Of all the lines below, return only those starting with the line holding "## Notification" and going on through the line holding "API details in", exactly as written.

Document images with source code
- - - - - - -
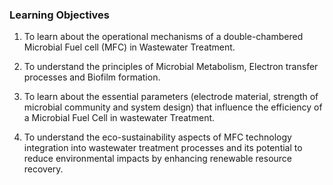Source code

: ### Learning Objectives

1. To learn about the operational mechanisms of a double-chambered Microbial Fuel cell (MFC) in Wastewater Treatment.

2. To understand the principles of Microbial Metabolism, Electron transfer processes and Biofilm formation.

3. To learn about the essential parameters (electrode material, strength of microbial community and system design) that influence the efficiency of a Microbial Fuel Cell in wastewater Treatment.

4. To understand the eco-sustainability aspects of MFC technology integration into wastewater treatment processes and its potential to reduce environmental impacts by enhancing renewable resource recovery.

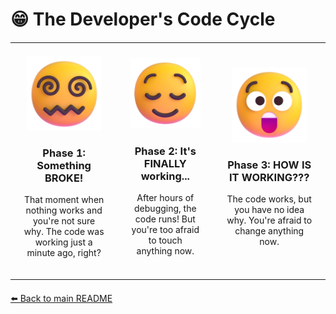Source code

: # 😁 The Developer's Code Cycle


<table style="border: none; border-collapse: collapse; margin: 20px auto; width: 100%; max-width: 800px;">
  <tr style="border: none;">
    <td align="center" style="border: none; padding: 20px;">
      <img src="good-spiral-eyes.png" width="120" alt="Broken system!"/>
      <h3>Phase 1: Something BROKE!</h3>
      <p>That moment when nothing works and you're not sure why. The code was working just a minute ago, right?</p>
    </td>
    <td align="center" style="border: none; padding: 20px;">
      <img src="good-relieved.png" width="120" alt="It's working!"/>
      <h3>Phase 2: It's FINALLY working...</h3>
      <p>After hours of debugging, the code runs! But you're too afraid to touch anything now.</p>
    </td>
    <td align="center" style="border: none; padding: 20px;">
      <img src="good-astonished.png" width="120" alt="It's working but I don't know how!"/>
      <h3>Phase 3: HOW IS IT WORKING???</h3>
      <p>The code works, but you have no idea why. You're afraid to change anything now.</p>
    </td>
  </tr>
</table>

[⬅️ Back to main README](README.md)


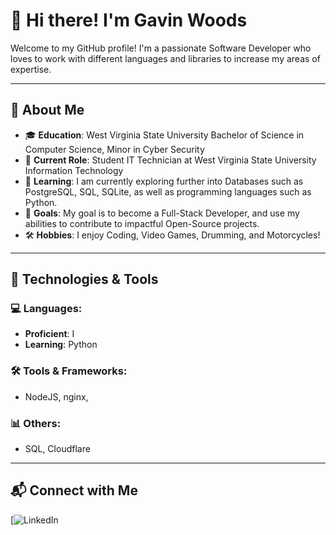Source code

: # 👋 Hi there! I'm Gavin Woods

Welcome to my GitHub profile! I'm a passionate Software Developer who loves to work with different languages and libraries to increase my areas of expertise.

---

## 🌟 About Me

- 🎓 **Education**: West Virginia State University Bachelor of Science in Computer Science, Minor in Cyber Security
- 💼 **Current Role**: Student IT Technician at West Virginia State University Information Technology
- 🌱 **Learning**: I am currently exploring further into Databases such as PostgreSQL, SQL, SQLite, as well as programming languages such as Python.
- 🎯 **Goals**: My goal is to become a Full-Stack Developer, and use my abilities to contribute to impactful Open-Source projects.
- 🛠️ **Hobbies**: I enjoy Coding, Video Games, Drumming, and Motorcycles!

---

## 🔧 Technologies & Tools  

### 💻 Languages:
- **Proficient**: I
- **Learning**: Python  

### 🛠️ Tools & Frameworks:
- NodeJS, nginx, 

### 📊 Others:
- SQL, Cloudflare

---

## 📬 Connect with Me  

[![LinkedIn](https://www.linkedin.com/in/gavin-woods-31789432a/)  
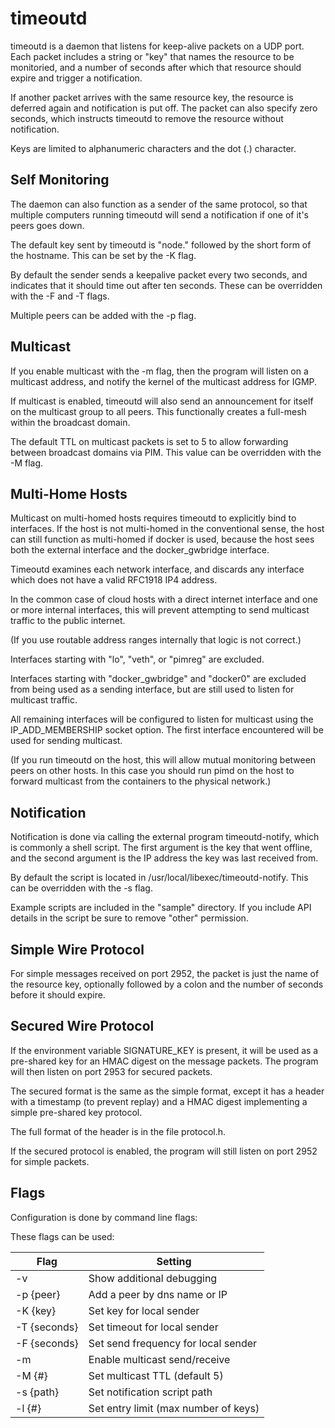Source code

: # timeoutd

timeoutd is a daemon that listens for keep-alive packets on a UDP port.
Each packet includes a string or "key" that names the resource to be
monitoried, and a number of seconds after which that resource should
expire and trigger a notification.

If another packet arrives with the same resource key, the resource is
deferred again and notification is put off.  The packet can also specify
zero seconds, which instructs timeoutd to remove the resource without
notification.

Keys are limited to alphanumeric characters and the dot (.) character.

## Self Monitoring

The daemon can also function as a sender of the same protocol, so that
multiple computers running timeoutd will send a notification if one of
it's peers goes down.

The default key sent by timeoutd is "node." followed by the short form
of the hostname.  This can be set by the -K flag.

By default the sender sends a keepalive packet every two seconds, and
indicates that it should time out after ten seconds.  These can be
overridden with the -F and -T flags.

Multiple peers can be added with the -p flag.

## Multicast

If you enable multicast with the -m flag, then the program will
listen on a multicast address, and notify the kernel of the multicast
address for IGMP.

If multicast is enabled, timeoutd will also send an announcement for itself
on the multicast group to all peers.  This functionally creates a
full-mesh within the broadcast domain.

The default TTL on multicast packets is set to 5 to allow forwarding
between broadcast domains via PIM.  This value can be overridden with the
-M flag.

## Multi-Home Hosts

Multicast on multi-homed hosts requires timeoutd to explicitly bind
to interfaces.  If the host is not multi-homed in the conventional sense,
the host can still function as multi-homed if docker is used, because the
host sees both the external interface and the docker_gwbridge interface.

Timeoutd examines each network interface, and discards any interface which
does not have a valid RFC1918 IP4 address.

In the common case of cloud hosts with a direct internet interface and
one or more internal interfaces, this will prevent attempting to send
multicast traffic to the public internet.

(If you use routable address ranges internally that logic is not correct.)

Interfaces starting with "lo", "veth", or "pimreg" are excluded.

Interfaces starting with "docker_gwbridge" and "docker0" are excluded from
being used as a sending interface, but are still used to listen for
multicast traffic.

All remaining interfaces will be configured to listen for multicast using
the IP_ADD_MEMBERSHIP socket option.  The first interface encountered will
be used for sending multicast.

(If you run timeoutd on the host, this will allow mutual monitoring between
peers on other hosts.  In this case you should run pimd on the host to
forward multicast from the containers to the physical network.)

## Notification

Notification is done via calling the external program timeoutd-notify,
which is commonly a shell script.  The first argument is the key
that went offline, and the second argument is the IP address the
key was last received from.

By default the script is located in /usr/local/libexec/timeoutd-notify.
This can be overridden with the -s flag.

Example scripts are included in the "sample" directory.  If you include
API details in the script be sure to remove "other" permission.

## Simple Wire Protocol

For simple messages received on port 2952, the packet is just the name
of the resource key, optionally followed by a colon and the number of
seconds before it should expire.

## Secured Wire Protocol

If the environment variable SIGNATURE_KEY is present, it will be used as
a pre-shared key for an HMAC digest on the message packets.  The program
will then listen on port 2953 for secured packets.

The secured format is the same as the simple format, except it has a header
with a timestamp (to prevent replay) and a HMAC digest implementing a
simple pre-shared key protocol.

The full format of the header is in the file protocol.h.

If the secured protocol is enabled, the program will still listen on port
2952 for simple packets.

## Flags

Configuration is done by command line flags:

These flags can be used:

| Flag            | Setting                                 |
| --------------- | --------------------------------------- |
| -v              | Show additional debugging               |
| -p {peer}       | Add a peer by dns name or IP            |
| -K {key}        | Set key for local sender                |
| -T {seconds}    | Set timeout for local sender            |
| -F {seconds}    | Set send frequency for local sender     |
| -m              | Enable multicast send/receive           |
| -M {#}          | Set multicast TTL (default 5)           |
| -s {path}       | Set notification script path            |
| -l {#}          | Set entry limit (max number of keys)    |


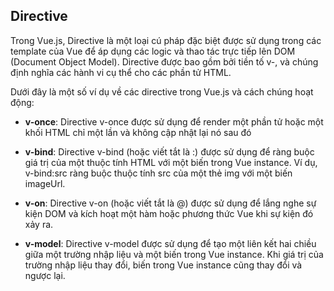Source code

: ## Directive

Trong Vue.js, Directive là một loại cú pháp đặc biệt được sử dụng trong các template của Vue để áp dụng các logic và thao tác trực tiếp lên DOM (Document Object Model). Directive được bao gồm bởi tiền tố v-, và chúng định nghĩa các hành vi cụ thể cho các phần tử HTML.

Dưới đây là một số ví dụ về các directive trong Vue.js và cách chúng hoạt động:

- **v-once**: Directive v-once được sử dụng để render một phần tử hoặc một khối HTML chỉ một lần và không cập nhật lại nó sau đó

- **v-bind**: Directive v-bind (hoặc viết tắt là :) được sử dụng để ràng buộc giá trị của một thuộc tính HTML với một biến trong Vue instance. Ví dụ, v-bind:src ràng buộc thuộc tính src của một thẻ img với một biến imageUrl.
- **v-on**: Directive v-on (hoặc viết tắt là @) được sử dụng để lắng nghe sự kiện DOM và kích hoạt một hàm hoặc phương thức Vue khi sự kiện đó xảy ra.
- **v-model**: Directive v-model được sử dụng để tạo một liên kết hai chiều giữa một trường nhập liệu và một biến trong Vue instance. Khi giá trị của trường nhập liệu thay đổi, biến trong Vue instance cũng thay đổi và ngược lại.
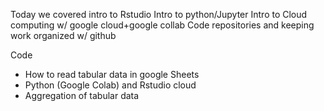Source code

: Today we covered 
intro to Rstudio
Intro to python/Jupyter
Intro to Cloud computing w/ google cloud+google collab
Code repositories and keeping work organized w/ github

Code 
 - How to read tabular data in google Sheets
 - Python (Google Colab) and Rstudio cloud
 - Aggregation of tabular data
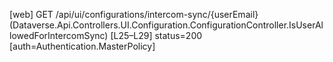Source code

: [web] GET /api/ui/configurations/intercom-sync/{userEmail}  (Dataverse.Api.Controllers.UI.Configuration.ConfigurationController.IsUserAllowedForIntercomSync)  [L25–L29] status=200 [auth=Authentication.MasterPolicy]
- - - - - - -
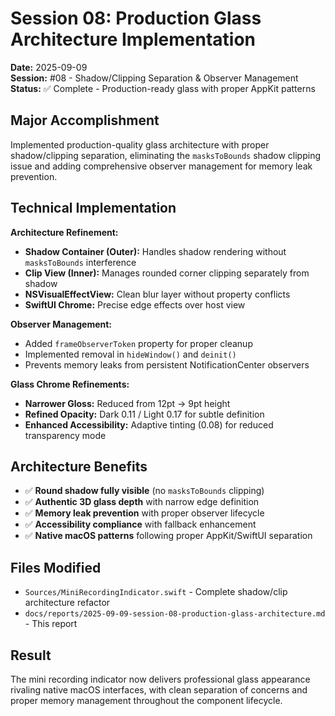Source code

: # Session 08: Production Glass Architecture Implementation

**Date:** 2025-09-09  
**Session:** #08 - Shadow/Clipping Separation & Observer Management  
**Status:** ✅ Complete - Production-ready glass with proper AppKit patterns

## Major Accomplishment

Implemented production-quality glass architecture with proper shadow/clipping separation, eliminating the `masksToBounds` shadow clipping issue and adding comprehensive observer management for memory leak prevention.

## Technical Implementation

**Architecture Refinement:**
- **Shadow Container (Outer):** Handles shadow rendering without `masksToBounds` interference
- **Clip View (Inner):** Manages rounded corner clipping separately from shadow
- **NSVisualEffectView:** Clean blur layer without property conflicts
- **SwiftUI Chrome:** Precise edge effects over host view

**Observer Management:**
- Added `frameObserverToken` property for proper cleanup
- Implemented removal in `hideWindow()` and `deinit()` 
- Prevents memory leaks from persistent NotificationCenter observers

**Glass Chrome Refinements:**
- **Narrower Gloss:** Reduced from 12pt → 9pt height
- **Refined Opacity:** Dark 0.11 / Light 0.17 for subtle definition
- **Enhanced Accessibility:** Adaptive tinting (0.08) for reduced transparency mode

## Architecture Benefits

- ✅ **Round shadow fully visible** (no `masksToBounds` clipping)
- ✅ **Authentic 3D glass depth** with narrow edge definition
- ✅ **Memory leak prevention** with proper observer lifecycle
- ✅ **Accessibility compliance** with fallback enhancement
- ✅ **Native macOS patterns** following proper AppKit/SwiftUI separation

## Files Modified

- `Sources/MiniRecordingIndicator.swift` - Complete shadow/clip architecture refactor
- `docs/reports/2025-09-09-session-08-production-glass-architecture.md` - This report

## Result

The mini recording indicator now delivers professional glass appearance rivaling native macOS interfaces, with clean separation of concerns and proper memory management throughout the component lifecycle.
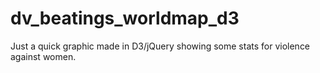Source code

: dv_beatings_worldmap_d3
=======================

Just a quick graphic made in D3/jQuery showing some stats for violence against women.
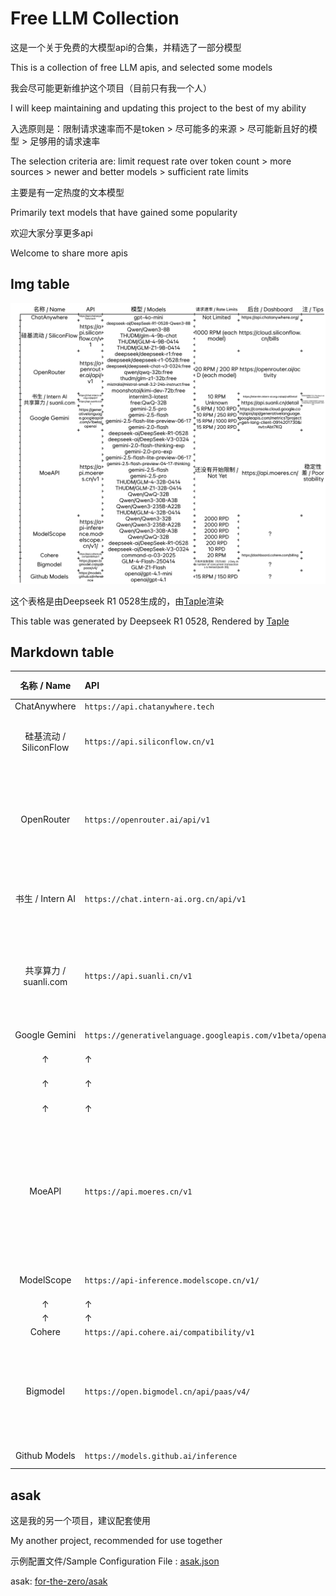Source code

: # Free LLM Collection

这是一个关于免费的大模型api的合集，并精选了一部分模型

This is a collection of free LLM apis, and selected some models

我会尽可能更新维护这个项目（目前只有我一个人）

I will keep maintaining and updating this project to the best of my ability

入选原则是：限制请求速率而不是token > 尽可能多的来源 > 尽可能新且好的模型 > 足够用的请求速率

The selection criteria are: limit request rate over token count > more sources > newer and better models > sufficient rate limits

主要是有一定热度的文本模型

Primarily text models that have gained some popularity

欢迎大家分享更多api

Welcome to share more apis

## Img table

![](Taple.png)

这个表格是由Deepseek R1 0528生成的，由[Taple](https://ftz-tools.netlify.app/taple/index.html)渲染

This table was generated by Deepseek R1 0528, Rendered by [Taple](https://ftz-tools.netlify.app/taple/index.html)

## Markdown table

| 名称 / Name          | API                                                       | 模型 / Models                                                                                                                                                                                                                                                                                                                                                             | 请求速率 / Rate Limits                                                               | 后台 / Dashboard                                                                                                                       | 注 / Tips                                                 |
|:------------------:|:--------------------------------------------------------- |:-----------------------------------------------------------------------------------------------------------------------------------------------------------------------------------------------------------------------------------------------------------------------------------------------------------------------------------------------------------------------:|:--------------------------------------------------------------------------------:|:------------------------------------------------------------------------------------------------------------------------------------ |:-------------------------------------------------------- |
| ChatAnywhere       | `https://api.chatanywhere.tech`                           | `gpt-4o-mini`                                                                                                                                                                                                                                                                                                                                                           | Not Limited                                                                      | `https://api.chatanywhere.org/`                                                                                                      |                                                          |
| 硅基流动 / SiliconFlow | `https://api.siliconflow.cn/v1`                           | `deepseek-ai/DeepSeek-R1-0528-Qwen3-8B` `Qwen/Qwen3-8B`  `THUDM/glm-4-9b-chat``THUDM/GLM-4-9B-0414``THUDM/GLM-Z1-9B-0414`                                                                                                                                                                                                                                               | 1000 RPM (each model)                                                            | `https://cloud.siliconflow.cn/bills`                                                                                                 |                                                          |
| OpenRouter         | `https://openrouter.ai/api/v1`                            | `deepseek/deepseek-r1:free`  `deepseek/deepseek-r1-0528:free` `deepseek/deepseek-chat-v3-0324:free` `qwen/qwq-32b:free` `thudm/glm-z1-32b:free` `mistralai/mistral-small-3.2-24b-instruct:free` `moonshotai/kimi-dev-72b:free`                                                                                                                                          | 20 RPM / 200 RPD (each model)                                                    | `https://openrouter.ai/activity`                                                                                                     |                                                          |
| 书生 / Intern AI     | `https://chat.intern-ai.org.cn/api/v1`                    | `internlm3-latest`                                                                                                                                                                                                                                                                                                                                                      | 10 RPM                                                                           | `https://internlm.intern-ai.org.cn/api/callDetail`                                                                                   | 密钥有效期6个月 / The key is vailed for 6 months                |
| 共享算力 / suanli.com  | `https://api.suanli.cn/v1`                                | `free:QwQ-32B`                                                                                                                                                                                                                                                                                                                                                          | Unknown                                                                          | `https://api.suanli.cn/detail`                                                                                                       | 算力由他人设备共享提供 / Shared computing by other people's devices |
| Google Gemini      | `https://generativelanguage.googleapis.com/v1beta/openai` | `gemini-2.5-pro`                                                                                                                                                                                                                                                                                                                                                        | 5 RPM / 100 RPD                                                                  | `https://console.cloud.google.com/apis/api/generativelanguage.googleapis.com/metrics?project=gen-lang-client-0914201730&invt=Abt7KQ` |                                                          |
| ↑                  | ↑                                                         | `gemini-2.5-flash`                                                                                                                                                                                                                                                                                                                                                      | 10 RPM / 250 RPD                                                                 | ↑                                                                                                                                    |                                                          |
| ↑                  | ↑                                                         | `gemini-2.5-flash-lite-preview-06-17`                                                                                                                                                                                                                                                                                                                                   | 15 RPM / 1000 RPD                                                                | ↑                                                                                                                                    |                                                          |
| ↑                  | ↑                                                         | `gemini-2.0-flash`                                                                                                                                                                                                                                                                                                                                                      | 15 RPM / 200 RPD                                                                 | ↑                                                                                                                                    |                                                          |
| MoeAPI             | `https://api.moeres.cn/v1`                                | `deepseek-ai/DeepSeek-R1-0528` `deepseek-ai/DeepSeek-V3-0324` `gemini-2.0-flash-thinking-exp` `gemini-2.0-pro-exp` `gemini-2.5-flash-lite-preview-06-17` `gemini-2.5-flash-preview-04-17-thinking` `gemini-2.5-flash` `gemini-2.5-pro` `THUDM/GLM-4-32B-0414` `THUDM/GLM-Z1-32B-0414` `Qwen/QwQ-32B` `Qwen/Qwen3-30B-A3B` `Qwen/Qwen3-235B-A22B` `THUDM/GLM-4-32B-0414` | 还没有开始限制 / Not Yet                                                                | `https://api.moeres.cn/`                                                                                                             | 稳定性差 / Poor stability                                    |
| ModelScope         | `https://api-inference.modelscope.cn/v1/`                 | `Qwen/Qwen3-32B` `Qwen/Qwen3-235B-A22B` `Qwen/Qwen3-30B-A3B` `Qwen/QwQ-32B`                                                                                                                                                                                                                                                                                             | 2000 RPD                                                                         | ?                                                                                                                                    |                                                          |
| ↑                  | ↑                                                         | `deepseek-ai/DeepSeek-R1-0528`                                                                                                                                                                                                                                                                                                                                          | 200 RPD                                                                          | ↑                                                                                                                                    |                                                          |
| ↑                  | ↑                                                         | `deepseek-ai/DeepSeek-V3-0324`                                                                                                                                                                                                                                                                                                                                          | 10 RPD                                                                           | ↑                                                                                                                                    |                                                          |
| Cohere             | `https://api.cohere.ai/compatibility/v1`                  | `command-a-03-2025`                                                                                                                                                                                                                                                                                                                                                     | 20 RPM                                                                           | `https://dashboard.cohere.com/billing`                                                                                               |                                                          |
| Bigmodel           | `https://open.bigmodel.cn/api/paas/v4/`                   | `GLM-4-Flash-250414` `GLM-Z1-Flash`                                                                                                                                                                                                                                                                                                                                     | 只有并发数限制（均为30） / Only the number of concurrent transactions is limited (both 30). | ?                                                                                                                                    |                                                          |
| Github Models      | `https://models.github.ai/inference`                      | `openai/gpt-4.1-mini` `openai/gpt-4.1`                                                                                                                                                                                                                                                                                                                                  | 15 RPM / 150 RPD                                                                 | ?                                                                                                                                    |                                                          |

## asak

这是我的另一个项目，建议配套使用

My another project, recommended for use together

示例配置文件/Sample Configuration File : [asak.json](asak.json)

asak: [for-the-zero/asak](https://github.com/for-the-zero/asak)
- - - - - - -
[ANSWER TO THIS PROBLEM]
## Notification

Notification is done via calling the external program timeoutd-notify,
which is commonly a shell script.  The first argument is the key
that went offline, and the second argument is the IP address the
key was last received from.

By default the script is located in /usr/local/libexec/timeoutd-notify.
This can be overridden with the -s flag.

Example scripts are included in the "sample" directory.  If you include
API details in the script be sure to remove "other" permission.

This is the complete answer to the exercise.